Source records:
BEGIN

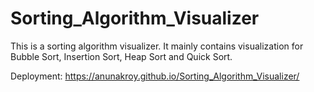 # Sorting_Algorithm_Visualizer
This is a sorting algorithm visualizer. It mainly contains visualization for Bubble Sort, Insertion Sort, Heap Sort and Quick Sort.


Deployment: https://anunakroy.github.io/Sorting_Algorithm_Visualizer/
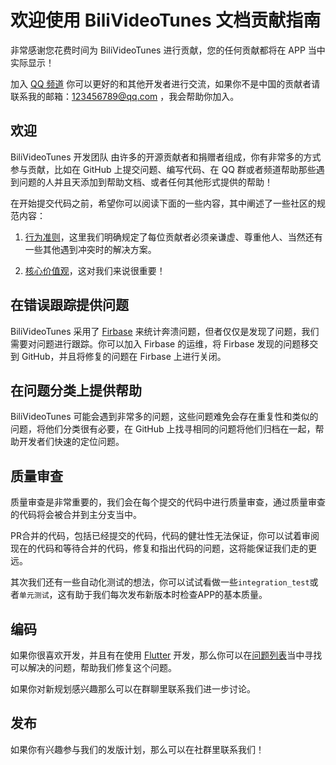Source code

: # 欢迎使用 BiliVideoTunes 文档贡献指南

非常感谢您花费时间为 BiliVideoTunes 进行贡献，您的任何贡献都将在 APP 当中实际显示！

加入 [QQ 频道]() 你可以更好的和其他开发者进行交流，如果你不是中国的贡献者请联系我的邮箱：[123456789@qq.com]() ，我会帮助你加入。

## 欢迎

BiliVideoTunes 开发团队 由许多的开源贡献者和捐赠者组成，你有非常多的方式参与贡献，比如在 GitHub 上提交问题、编写代码、在 QQ 群或者频道帮助那些遇到问题的人并且天添加到帮助文档、或者任何其他形式提供的帮助！

在开始提交代码之前，希望你可以阅读下面的一些内容，其中阐述了一些社区的规范内容：

1. [行为准则]()，这里我们明确规定了每位贡献者必须亲谦虚、尊重他人、当然还有一些其他遇到冲突时的解决方案。

2. [核心价值观]()，这对我们来说很重要！

## 在错误跟踪提供问题

BiliVideoTunes 采用了 [Firbase](https://firebase.google.cn/) 来统计奔溃问题，但者仅仅是发现了问题，我们需要对问题进行跟踪。你可以加入 Firbase 的运维，将 Firbase 发现的问题移交到 GitHub，并且将修复的问题在 Firbase 上进行关闭。

## 在问题分类上提供帮助

BiliVideoTunes 可能会遇到非常多的问题，这些问题难免会存在重复性和类似的问题，将他们分类很有必要，在 GitHub 上找寻相同的问题将他们归档在一起，帮助开发者们快速的定位问题。

## 质量审查

质量审查是非常重要的，我们会在每个提交的代码中进行质量审查，通过质量审查的代码将会被合并到主分支当中。

PR合并的代码，包括已经提交的代码，代码的健壮性无法保证，你可以试着审阅现在的代码和等待合并的代码，修复和指出代码的问题，这将能保证我们走的更远。

其次我们还有一些自动化测试的想法，你可以试试看做一些`integration_test`或者`单元测试`，这有助于我们每次发布新版本时检查APP的基本质量。

## 编码

如果你很喜欢开发，并且有在使用 [Flutter](https://flutter.dev/) 开发，那么你可以在[问题列表](https://github.com/1250422131/BiliVideoTunes/issues)当中寻找可以解决的问题，帮助我们修复这个问题。

如果你对新规划感兴趣那么可以在群聊里联系我们进一步讨论。


## 发布

如果你有兴趣参与我们的发版计划，那么可以在社群里联系我们！
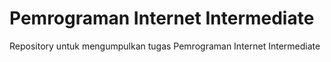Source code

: # Pemrograman Internet Intermediate
Repository untuk mengumpulkan tugas Pemrograman Internet Intermediate
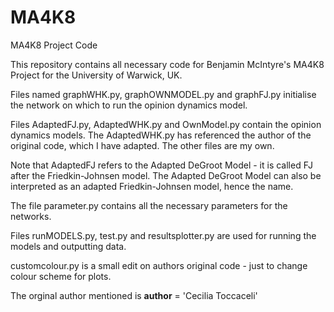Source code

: # MA4K8
MA4K8 Project Code

This repository contains all necessary code for Benjamin McIntyre's MA4K8 Project for the University of Warwick, UK.

Files named graphWHK.py, graphOWNMODEL.py and graphFJ.py initialise the network on which to run the opinion dynamics model.

Files AdaptedFJ.py, AdaptedWHK.py and OwnModel.py contain the opinion dynamics models. The AdaptedWHK.py has referenced the author of the original code, which I have adapted. The other files are my own.

Note that AdaptedFJ refers to the Adapted DeGroot Model - it is called FJ after the Friedkin-Johnsen model. The Adapted DeGroot Model can also be interpreted as an adapted Friedkin-Johnsen model, hence the name. 

The file parameter.py contains all the necessary parameters for the networks.

Files runMODELS.py, test.py and resultsplotter.py are used for running the models and outputting data.

customcolour.py is a small edit on authors original code - just to change colour scheme for plots.

The orginal author mentioned is __author__ = 'Cecilia Toccaceli'
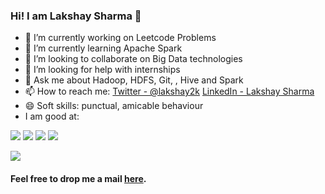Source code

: ### Hi! I am Lakshay Sharma 👋


- 🔭 I’m currently working on Leetcode Problems
- 🌱 I’m currently learning Apache Spark
- 👯 I’m looking to collaborate on Big Data technologies
- 🤔 I’m looking for help with internships 
- 💬 Ask me about Hadoop, HDFS, Git, , Hive and Spark
- 📫 How to reach me: [Twitter - @lakshay2k](https://twitter.com/Lakshay2k)  [LinkedIn - Lakshay Sharma](https://www.linkedin.com/in/lakshay-sharma-7594a91b4/)
- 😄 Soft skills: punctual, amicable behaviour
- I am good at:

<img src="https://camo.githubusercontent.com/4f5dce6f2e6e5a4f82b5549f32cfbf0d53f9d2cd23b6a16cbfc6424984ea1b68/68747470733a2f2f696d672e69636f6e73382e636f6d2f636f6c6f722f32782f6769742e706e67">    <img src="https://camo.githubusercontent.com/8a8cd69ed5b1ad0cf4b668240056834f2f5ed899724feeea14b78fd5cd46db26/68747470733a2f2f696d672e69636f6e73382e636f6d2f636f6c6f722f32782f632d706c75732d706c75732d6c6f676f2e706e67">    <img src="https://camo.githubusercontent.com/7972de81e4b01c35c2830899c46de2bafb7ad8e935eeecc086639461badfde75/68747470733a2f2f696d672e69636f6e73382e636f6d2f636f6c6f722f32782f632d70726f6772616d6d696e672e706e67">    <img src="https://camo.githubusercontent.com/64d3fff70dcf8e06d9edec85e3e2ac15e0cb026c3317e5afe9377cd49ea4fc23/68747470733a2f2f696d672e69636f6e73382e636f6d2f636f6c6f722f32782f73716c2e706e67">

<img src="https://github-readme-stats.vercel.app/api?username=lakshay2k&&show_icons=true&title_color=ffffff&icon_color=bb2acf&text_color=daf7dc&bg_color=151515">

#### Feel free to drop me a mail [here](lakshaykmsharma@gmail.com).
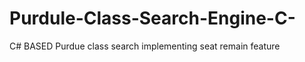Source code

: Purdule-Class-Search-Engine-C-
==============================

C# BASED Purdue class search implementing seat remain feature
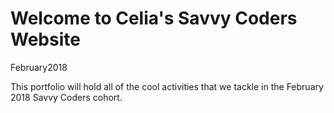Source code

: # Welcome to Celia's Savvy Coders Website
February2018



This portfolio will hold all of the cool activities that we tackle in the February 2018 Savvy Coders cohort.
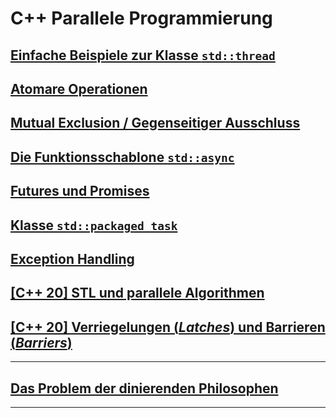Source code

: # C++ Parallele Programmierung

## [Einfache Beispiele zur Klasse `std::thread`](Programs/01_SimpleThreading/Readme.md)

## [Atomare Operationen](Programs/02_Atomic/Readme.md)

## [Mutual Exclusion / Gegenseitiger Ausschluss](Programs/03_MutualExclusion/Readme.md)

## [Die Funktionsschablone `std::async`](Programs/04_Async/Readme.md)

## [Futures und Promises](Programs/05_FuturesPromises/Readme.md)

## [Klasse `std::packaged_task`](Programs/06_PackagedTask/Readme.md)

## [Exception Handling](Programs/07_ExceptionHandling/Readme.md)

## [[C++ 20] STL und parallele Algorithmen](Programs/08_STL_ParallelAlgorithms/Readme.md)

## [[C++ 20] Verriegelungen (*Latches*) und Barrieren (*Barriers*)](Programs/09_LatchesBarriers/Readme.md)

---

## [Das Problem der dinierenden Philosophen](Programs/10_DiningPhilosophers/Readme.md)
 
---
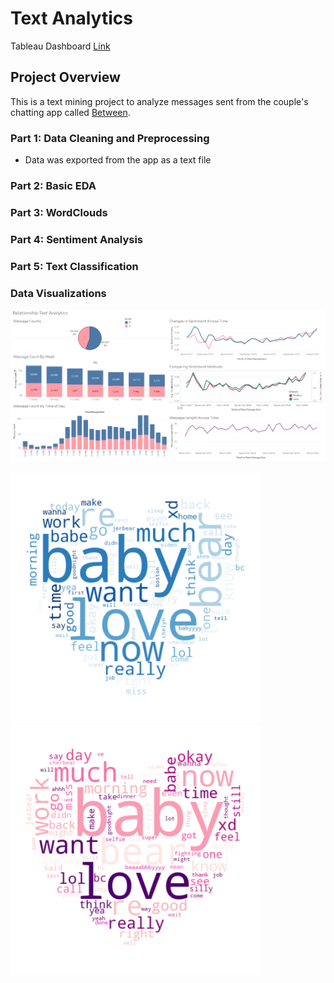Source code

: # Text Analytics

Tableau Dashboard [Link](https://public.tableau.com/views/RelationshipTextsProject/Dashboard1?:language=en&:display_count=y&publish=yes&:origin=viz_share_link)

## Project Overview
This is a text mining project to analyze messages sent from the couple's chatting app called [Between](https://between.us/?lang=en).


### Part 1: Data Cleaning and Preprocessing 
* Data was exported from the app as a text file

### Part 2: Basic EDA
### Part 3: WordClouds
### Part 4: Sentiment Analysis
### Part 5: Text Classification

### Data Visualizations
<img src="images/tableau_dashboard_final.PNG" width=1000>

<img src="images/hubby_wc.png" width=400> <img align="center" img src="images/wifey_wc.png" width=400>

END

* Exercise description *
Can the entries above be repeated exactly, without their pictures?

* Reply to the exercise *
 # Sorting_Algorithm_Visualizer
This is a sorting algorithm visualizer. It mainly contains visualization for Bubble Sort, Insertion Sort, Heap Sort and Quick Sort.


Deployment: https://anunakroy.github.io/Sorting_Algorithm_Visualizer/
Source code

: # 欢迎使用 BiliVideoTunes 文档贡献指南

非常感谢您花费时间为 BiliVideoTunes 进行贡献，您的任何贡献都将在 APP 当中实际显示！

加入 [QQ 频道]() 你可以更好的和其他开发者进行交流，如果你不是中国的贡献者请联系我的邮箱：[123456789@qq.com]() ，我会帮助你加入。

## 欢迎

BiliVideoTunes 开发团队 由许多的开源贡献者和捐赠者组成，你有非常多的方式参与贡献，比如在 GitHub 上提交问题、编写代码、在 QQ 群或者频道帮助那些遇到问题的人并且天添加到帮助文档、或者任何其他形式提供的帮助！

在开始提交代码之前，希望你可以阅读下面的一些内容，其中阐述了一些社区的规范内容：

1. [行为准则]()，这里我们明确规定了每位贡献者必须亲谦虚、尊重他人、当然还有一些其他遇到冲突时的解决方案。

2. [核心价值观]()，这对我们来说很重要！

## 在错误跟踪提供问题

BiliVideoTunes 采用了 [Firbase](https://firebase.google.cn/) 来统计奔溃问题，但者仅仅是发现了问题，我们需要对问题进行跟踪。你可以加入 Firbase 的运维，将 Firbase 发现的问题移交到 GitHub，并且将修复的问题在 Firbase 上进行关闭。

## 在问题分类上提供帮助

BiliVideoTunes 可能会遇到非常多的问题，这些问题难免会存在重复性和类似的问题，将他们分类很有必要，在 GitHub 上找寻相同的问题将他们归档在一起，帮助开发者们快速的定位问题。

## 质量审查

质量审查是非常重要的，我们会在每个提交的代码中进行质量审查，通过质量审查的代码将会被合并到主分支当中。

PR合并的代码，包括已经提交的代码，代码的健壮性无法保证，你可以试着审阅现在的代码和等待合并的代码，修复和指出代码的问题，这将能保证我们走的更远。

其次我们还有一些自动化测试的想法，你可以试试看做一些`integration_test`或者`单元测试`，这有助于我们每次发布新版本时检查APP的基本质量。

## 编码

如果你很喜欢开发，并且有在使用 [Flutter](https://flutter.dev/) 开发，那么你可以在[问题列表](https://github.com/1250422131/BiliVideoTunes/issues)当中寻找可以解决的问题，帮助我们修复这个问题。

如果你对新规划感兴趣那么可以在群聊里联系我们进一步讨论。


## 发布

如果你有兴趣参与我们的发版计划，那么可以在社群里联系我们！
Source code

: # Pemrograman Internet Intermediate
Repository untuk mengumpulkan tugas Pemrograman Internet Intermediate
Source code

: # MA4K8
MA4K8 Project Code

This repository contains all necessary code for Benjamin McIntyre's MA4K8 Project for the University of Warwick, UK.

Files named graphWHK.py, graphOWNMODEL.py and graphFJ.py initialise the network on which to run the opinion dynamics model.

Files AdaptedFJ.py, AdaptedWHK.py and OwnModel.py contain the opinion dynamics models. The AdaptedWHK.py has referenced the author of the original code, which I have adapted. The other files are my own.

Note that AdaptedFJ refers to the Adapted DeGroot Model - it is called FJ after the Friedkin-Johnsen model. The Adapted DeGroot Model can also be interpreted as an adapted Friedkin-Johnsen model, hence the name. 

The file parameter.py contains all the necessary parameters for the networks.

Files runMODELS.py, test.py and resultsplotter.py are used for running the models and outputting data.

customcolour.py is a small edit on authors original code - just to change colour scheme for plots.

The orginal author mentioned is __author__ = 'Cecilia Toccaceli'
Source code

: ### Hi! I am Lakshay Sharma 👋


- 🔭 I’m currently working on Leetcode Problems
- 🌱 I’m currently learning Apache Spark
- 👯 I’m looking to collaborate on Big Data technologies
- 🤔 I’m looking for help with internships 
- 💬 Ask me about Hadoop, HDFS, Git, , Hive and Spark
- 📫 How to reach me: [Twitter - @lakshay2k](https://twitter.com/Lakshay2k)  [LinkedIn - Lakshay Sharma](https://www.linkedin.com/in/lakshay-sharma-7594a91b4/)
- 😄 Soft skills: punctual, amicable behaviour
- I am good at:

<img src="https://camo.githubusercontent.com/4f5dce6f2e6e5a4f82b5549f32cfbf0d53f9d2cd23b6a16cbfc6424984ea1b68/68747470733a2f2f696d672e69636f6e73382e636f6d2f636f6c6f722f32782f6769742e706e67">    <img src="https://camo.githubusercontent.com/8a8cd69ed5b1ad0cf4b668240056834f2f5ed899724feeea14b78fd5cd46db26/68747470733a2f2f696d672e69636f6e73382e636f6d2f636f6c6f722f32782f632d706c75732d706c75732d6c6f676f2e706e67">    <img src="https://camo.githubusercontent.com/7972de81e4b01c35c2830899c46de2bafb7ad8e935eeecc086639461badfde75/68747470733a2f2f696d672e69636f6e73382e636f6d2f636f6c6f722f32782f632d70726f6772616d6d696e672e706e67">    <img src="https://camo.githubusercontent.com/64d3fff70dcf8e06d9edec85e3e2ac15e0cb026c3317e5afe9377cd49ea4fc23/68747470733a2f2f696d672e69636f6e73382e636f6d2f636f6c6f722f32782f73716c2e706e67">

<img src="https://github-readme-stats.vercel.app/api?username=lakshay2k&&show_icons=true&title_color=ffffff&icon_color=bb2acf&text_color=daf7dc&bg_color=151515">

#### Feel free to drop me a mail [here](lakshaykmsharma@gmail.com).
Source code

: Purdule-Class-Search-Engine-C-
==============================

C# BASED Purdue class search implementing seat remain feature
Source code

: # Welcome to Celia's Savvy Coders Website
February2018



This portfolio will hold all of the cool activities that we tackle in the February 2018 Savvy Coders cohort.
Source code

: # C++ Parallele Programmierung

## [Einfache Beispiele zur Klasse `std::thread`](Programs/01_SimpleThreading/Readme.md)

## [Atomare Operationen](Programs/02_Atomic/Readme.md)

## [Mutual Exclusion / Gegenseitiger Ausschluss](Programs/03_MutualExclusion/Readme.md)

## [Die Funktionsschablone `std::async`](Programs/04_Async/Readme.md)

## [Futures und Promises](Programs/05_FuturesPromises/Readme.md)

## [Klasse `std::packaged_task`](Programs/06_PackagedTask/Readme.md)

## [Exception Handling](Programs/07_ExceptionHandling/Readme.md)

## [[C++ 20] STL und parallele Algorithmen](Programs/08_STL_ParallelAlgorithms/Readme.md)

## [[C++ 20] Verriegelungen (*Latches*) und Barrieren (*Barriers*)](Programs/09_LatchesBarriers/Readme.md)

---

## [Das Problem der dinierenden Philosophen](Programs/10_DiningPhilosophers/Readme.md)
 
---
Source code

: # Text Analytics

Tableau Dashboard [Link](https://public.tableau.com/views/RelationshipTextsProject/Dashboard1?:language=en&:display_count=y&publish=yes&:origin=viz_share_link)

## Project Overview
This is a text mining project to analyze messages sent from the couple's chatting app called [Between](https://between.us/?lang=en).


### Part 1: Data Cleaning and Preprocessing 
* Data was exported from the app as a text file

### Part 2: Basic EDA
### Part 3: WordClouds
### Part 4: Sentiment Analysis
### Part 5: Text Classification

### Data Visualizations
<img src="images/tableau_dashboard_final.PNG" width=1000>

<img src="images/hubby_wc.png" width=400> <img align="center" img src="images/wifey_wc.png" width=400>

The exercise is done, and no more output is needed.